• _WORK TO COMPLETE_
A complete answer lists every line of the entries below where the string "lifecycle" appears.

Data records:
_ _ _
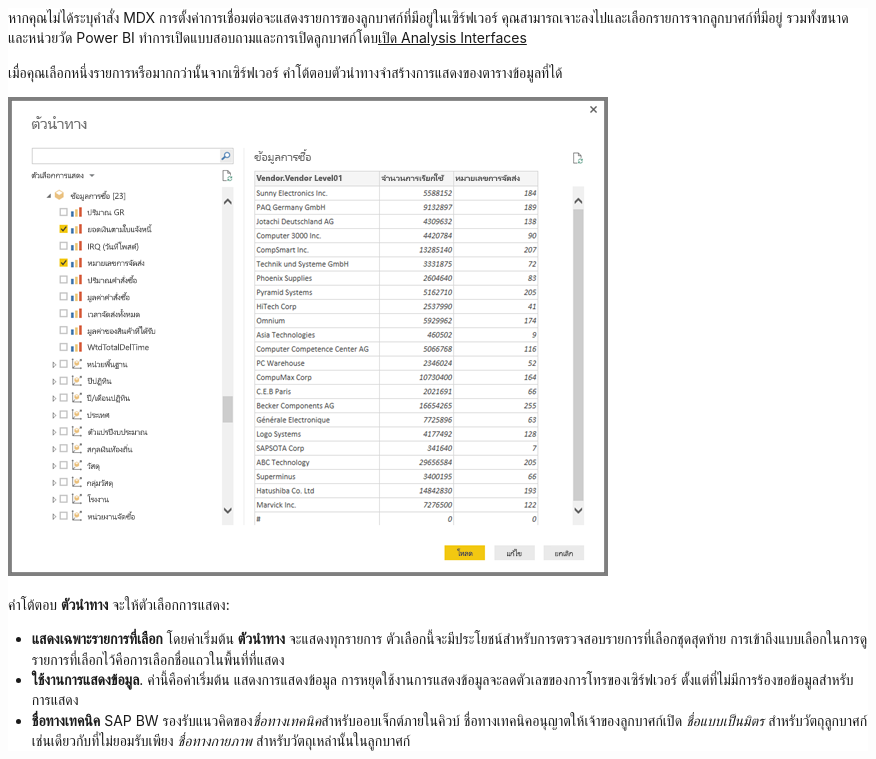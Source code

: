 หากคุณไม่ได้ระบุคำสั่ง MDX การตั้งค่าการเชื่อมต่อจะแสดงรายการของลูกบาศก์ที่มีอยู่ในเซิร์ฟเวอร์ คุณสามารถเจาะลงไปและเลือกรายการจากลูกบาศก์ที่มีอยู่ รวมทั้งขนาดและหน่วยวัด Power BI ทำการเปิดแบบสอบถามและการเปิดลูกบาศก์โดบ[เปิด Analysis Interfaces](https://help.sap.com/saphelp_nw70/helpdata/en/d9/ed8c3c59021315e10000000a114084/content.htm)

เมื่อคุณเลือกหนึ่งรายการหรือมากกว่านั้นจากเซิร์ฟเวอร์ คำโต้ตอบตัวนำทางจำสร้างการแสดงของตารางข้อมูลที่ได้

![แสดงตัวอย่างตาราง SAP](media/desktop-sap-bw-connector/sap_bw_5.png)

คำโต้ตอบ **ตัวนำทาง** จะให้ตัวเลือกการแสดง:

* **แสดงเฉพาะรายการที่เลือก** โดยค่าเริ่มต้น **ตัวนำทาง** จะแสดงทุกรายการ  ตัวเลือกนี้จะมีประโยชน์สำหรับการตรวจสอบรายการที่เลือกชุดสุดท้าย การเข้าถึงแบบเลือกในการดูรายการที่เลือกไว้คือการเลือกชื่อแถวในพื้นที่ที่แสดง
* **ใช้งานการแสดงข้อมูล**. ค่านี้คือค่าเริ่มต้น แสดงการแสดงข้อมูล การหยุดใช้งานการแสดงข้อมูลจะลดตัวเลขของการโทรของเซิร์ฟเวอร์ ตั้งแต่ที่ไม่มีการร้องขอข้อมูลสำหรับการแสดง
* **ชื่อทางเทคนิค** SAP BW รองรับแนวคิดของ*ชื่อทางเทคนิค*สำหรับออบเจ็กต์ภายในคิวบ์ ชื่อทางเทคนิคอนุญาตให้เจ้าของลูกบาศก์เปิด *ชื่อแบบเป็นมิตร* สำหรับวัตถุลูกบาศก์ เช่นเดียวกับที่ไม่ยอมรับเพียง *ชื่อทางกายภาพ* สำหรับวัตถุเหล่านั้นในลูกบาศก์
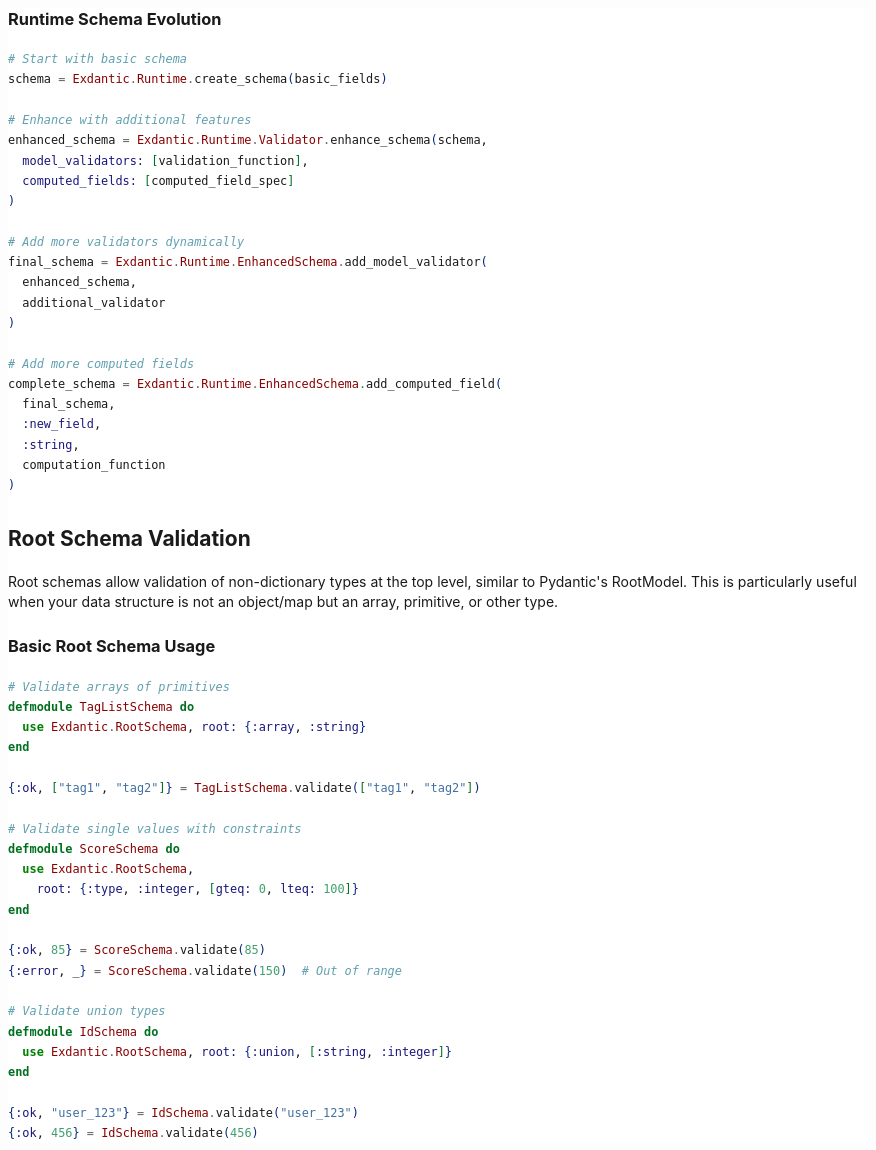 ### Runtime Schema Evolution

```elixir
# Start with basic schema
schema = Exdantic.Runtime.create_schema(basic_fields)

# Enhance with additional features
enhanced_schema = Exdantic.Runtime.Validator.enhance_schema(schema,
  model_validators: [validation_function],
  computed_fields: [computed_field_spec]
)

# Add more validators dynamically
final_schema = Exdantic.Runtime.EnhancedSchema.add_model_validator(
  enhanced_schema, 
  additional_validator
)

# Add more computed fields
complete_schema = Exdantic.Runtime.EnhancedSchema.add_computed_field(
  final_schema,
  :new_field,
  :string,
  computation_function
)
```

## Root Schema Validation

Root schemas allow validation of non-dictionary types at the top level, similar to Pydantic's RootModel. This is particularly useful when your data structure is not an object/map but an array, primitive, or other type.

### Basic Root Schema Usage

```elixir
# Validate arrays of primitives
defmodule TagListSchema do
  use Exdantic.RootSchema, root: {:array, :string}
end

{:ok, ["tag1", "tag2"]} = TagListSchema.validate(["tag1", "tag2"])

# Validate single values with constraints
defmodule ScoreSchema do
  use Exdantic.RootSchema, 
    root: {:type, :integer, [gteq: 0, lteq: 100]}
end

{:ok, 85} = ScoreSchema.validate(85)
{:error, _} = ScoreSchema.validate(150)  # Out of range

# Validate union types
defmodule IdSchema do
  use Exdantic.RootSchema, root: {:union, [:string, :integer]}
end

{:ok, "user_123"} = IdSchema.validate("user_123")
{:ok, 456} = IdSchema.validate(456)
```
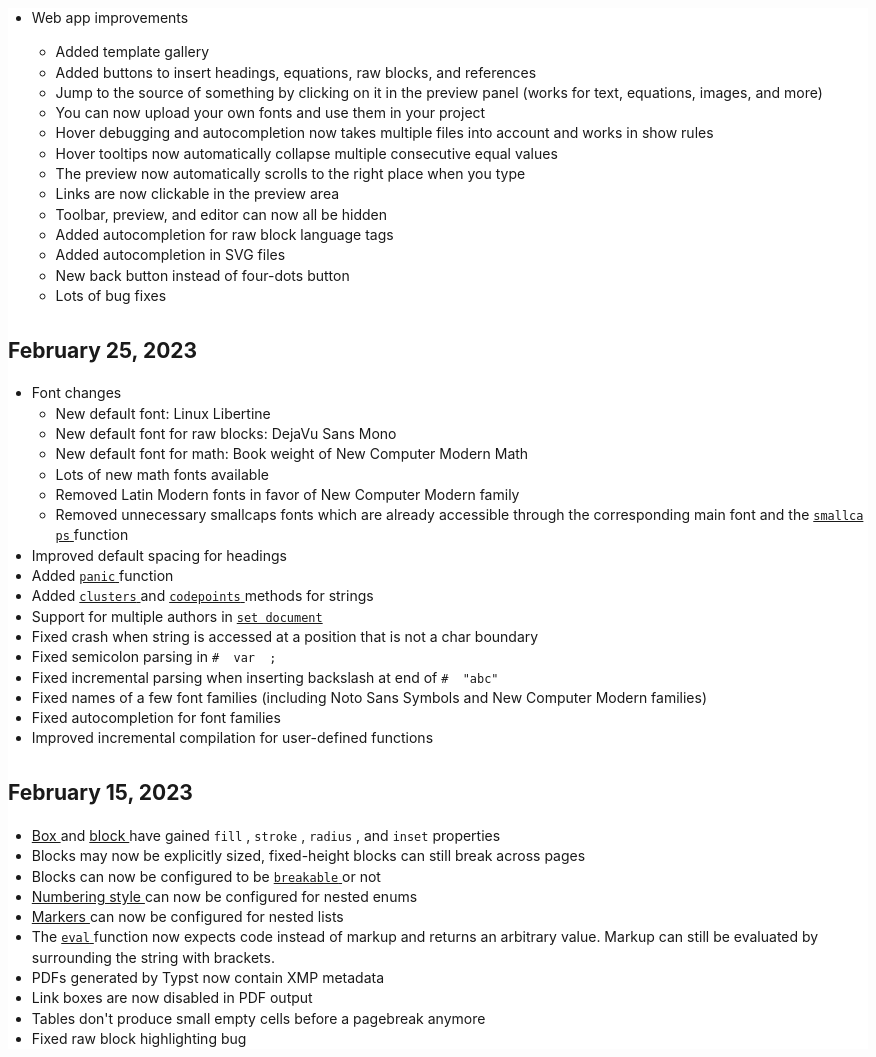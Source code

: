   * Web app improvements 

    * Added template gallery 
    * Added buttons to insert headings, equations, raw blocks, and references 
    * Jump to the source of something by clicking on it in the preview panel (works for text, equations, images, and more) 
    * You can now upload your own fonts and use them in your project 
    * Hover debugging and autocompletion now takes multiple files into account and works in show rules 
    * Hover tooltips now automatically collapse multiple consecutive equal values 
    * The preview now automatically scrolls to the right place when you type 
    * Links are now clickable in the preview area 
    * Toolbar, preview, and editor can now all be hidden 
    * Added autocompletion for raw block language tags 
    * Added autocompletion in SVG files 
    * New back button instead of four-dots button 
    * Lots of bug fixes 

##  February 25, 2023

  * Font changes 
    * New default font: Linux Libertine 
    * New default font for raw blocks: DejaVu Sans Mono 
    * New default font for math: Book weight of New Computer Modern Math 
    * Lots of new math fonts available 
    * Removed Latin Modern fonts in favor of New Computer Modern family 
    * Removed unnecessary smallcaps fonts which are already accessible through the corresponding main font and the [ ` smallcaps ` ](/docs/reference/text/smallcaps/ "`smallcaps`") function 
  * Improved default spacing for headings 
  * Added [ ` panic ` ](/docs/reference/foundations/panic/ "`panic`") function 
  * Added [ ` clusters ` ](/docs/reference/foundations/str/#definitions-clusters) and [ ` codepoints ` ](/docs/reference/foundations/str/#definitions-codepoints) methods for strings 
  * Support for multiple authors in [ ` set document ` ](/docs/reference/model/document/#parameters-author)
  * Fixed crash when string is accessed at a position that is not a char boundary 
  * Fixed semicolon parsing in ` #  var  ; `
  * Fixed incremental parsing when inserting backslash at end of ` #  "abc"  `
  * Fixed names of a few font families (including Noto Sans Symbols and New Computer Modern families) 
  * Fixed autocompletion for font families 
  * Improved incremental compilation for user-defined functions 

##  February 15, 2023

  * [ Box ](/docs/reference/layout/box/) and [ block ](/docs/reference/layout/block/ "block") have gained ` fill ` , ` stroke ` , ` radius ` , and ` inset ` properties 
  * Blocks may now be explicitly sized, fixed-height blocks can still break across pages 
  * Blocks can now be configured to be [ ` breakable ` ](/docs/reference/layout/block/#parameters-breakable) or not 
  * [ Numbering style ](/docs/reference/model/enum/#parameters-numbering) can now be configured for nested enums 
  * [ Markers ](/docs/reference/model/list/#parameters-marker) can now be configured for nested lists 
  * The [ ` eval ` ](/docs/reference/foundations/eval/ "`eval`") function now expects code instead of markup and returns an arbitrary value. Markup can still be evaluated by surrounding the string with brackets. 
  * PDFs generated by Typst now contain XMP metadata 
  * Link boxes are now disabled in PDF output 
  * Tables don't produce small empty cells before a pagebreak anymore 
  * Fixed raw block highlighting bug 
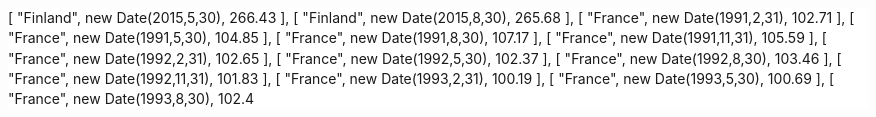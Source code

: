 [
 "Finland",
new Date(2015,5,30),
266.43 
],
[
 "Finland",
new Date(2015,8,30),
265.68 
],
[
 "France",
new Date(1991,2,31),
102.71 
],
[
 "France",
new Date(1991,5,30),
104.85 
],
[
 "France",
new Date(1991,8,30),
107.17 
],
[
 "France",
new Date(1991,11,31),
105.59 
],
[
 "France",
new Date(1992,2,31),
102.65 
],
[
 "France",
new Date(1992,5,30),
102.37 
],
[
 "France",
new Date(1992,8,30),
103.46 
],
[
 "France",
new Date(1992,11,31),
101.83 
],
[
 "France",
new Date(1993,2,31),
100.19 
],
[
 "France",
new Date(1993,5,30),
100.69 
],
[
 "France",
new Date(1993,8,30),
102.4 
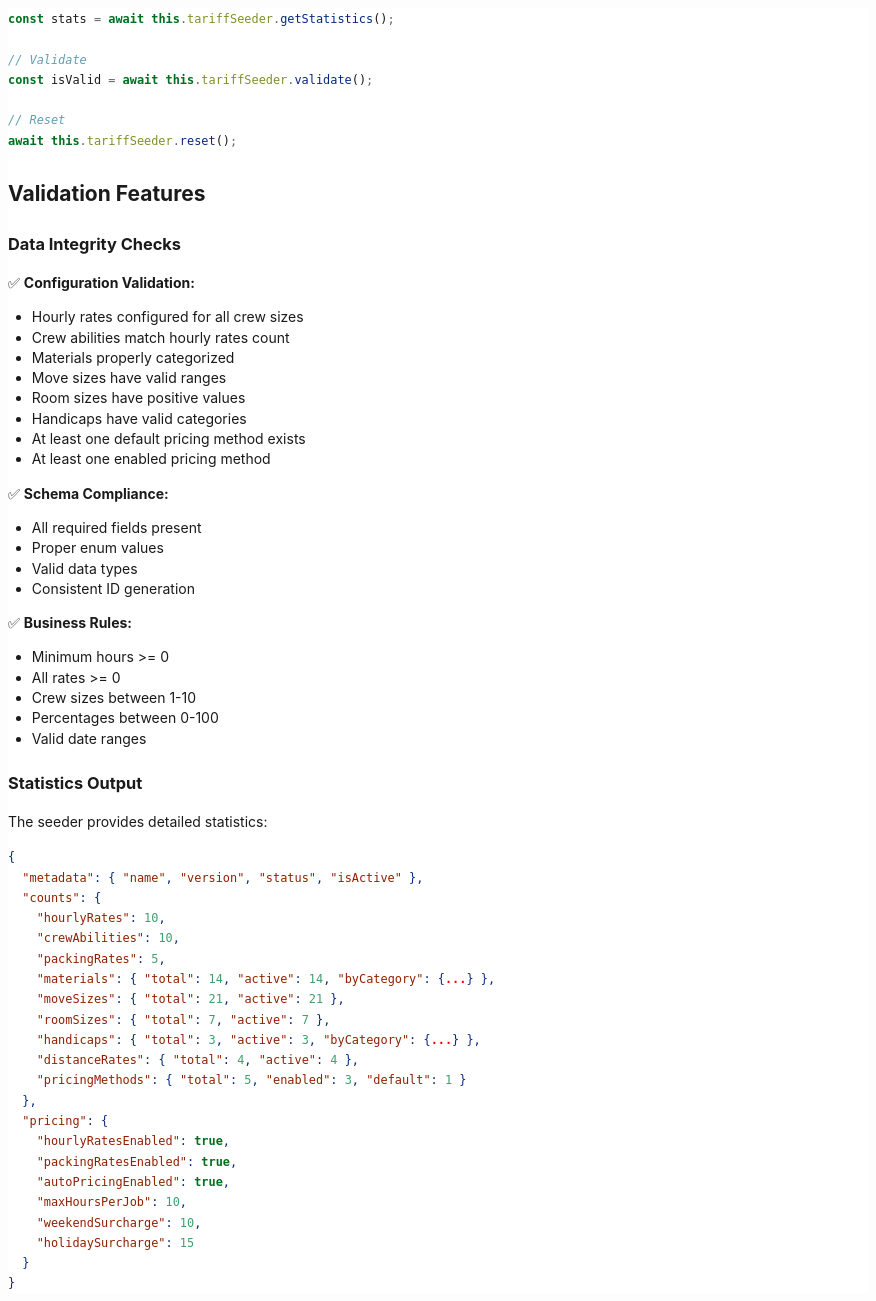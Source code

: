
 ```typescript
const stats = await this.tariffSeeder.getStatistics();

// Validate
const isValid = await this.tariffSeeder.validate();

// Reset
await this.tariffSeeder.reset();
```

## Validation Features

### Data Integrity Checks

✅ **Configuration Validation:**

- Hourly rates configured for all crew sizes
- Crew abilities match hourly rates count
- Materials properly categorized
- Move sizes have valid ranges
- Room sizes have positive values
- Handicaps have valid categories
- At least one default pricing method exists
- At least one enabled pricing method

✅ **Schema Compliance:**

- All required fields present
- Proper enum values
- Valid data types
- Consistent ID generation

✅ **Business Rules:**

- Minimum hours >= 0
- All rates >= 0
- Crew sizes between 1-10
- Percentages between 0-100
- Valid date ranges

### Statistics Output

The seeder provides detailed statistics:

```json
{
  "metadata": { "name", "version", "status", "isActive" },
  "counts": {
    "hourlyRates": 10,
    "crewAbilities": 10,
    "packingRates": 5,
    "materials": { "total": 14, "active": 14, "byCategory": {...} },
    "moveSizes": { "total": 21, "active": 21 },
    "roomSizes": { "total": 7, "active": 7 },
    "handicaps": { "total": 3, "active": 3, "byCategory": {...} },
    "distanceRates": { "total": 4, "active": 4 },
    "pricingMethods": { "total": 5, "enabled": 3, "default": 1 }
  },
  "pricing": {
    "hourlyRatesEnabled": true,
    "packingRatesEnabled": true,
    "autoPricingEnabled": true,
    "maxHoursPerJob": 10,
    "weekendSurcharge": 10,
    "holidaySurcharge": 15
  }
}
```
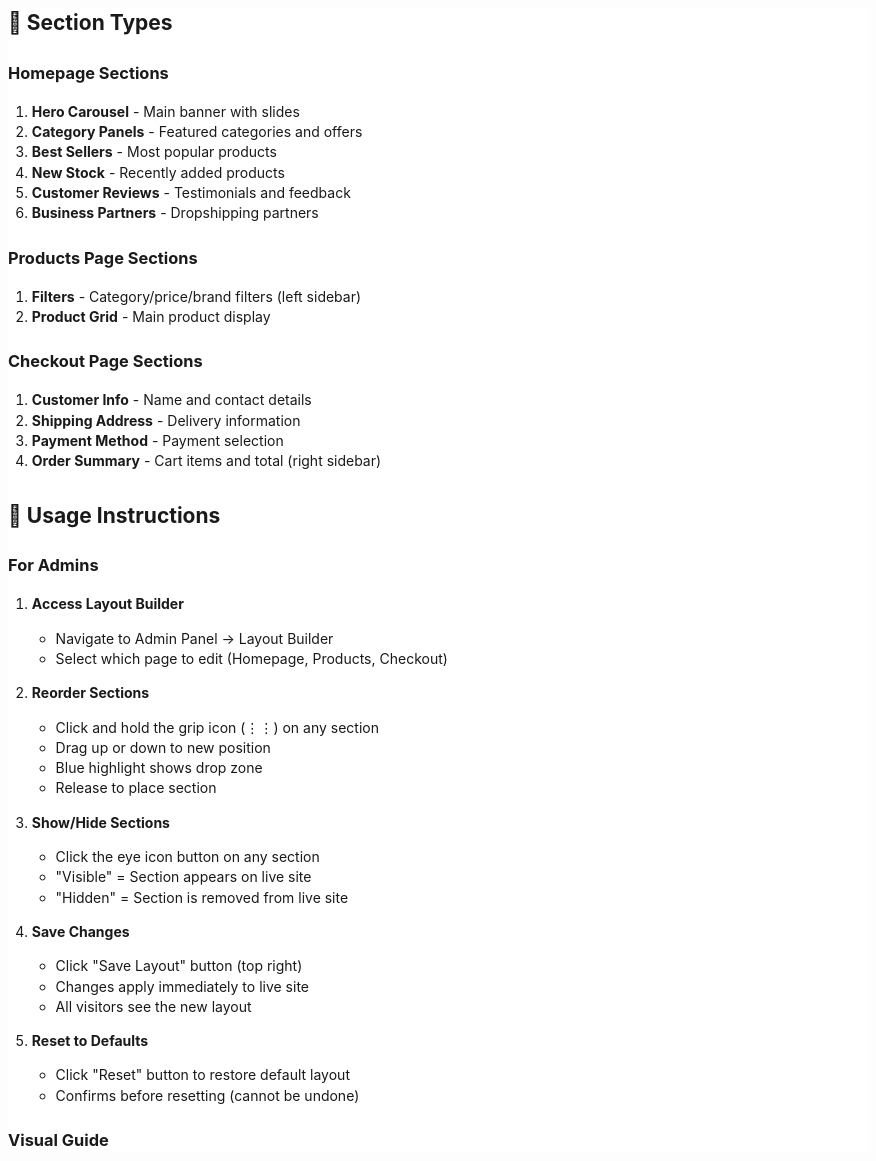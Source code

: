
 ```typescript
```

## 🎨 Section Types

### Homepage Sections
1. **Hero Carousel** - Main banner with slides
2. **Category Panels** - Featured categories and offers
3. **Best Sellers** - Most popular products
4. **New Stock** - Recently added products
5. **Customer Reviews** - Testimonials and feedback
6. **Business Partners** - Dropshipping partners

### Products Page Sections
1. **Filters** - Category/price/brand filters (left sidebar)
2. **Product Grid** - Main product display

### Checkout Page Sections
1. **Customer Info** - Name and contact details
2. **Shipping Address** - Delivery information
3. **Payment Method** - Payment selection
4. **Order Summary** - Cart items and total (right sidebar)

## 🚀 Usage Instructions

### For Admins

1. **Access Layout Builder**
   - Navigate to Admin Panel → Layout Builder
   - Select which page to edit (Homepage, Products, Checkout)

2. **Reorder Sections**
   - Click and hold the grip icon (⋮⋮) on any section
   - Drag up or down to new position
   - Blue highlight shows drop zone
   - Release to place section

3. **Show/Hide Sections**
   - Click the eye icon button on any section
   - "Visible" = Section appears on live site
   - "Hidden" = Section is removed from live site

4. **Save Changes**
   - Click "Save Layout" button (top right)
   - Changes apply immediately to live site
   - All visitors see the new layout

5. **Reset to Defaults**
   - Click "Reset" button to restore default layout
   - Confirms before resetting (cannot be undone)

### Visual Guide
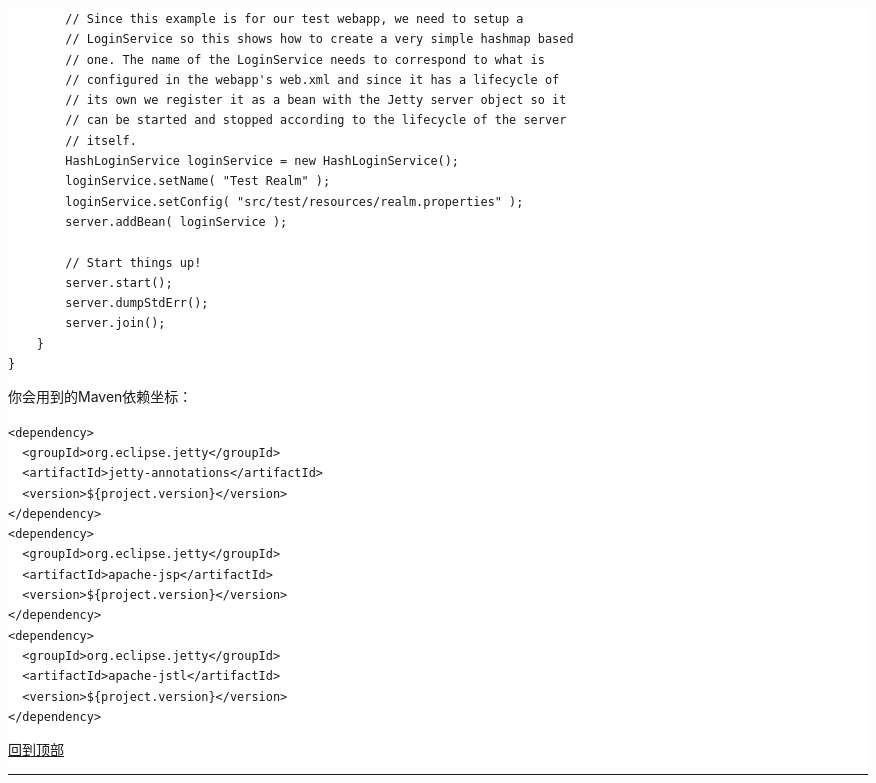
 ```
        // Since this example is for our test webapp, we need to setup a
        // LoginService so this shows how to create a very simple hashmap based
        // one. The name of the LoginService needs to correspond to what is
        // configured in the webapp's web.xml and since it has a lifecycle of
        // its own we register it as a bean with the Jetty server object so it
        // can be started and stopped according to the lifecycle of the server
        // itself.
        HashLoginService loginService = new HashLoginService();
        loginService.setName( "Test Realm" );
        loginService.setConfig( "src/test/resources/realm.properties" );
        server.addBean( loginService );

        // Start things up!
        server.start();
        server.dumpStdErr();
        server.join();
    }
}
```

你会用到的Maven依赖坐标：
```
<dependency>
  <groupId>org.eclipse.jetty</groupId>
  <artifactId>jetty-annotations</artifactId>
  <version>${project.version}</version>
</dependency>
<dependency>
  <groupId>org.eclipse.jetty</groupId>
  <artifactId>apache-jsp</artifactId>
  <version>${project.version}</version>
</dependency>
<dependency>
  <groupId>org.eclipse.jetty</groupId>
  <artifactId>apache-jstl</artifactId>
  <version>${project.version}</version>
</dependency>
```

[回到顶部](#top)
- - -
_ _ _
• _SOLUTION TO THIS PROBLEM_
        // configured in the webapp's web.xml and since it has a lifecycle of
        // can be started and stopped according to the lifecycle of the server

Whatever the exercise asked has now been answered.